Koelreuteria arnoldi

Scientific classification
- Kingdom: Plantae
- Clade: Embryophytes
- Clade: Tracheophytes
- Clade: Angiosperms
- Clade: Eudicots
- Clade: Rosids
- Order: Sapindales
- Family: Sapindaceae
- Genus: Koelreuteria
- Species: †K. arnoldi
- Binomial name: †Koelreuteria arnoldi Becker 1957

= Koelreuteria arnoldi =

- Genus: Koelreuteria
- Species: arnoldi
- Authority: Becker 1957

Extinct species of flowering plant

Koelreuteria arnoldii is an extinct species of flowering plant in the family Sapindaceae.

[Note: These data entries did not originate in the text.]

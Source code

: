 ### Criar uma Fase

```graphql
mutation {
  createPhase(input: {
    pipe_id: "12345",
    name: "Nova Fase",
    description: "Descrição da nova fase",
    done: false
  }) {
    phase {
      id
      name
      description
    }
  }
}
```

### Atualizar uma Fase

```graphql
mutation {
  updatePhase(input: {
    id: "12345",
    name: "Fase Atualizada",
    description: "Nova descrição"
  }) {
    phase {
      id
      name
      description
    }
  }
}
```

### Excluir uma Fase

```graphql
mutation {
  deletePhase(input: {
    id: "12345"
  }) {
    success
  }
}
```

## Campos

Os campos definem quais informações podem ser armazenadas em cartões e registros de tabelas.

It is known from fossil fruits found in Early to Middle Eocene deposits of northern North America, primarily in the Okanagan Highlands of British Columbia and Washington, as well as Oligocene sites in Montana.

== Taxonomy ==
The species was first described by Herman F. Becker in 1961 from fossil capsular valves collected in the Oligocene deposits of the Upper Ruby River Basin in southwestern Montana. Becker named it Koelreuteria arnoldii, honoring the Arnold Arboretum of Harvard University. Hypotypes are housed at the Museum of Paleontology, University of California, Berkeley (UCMP 9301) and the Burke Museum of Natural History and Culture, University of Washington (UWBM 39189 & 39190).Subsequent studies have questioned its assignment to Koelreuteria. In a 2013 review of Cenozoic Koelreuteria fruits, Wang et al. noted that the small, flat capsular valves of K. arnoldii differ from the inflated capsules typical of modern Koelreuteria species and show greater affinity to Boniodendron, an extant genus in the same family native to southern China and Vietnam.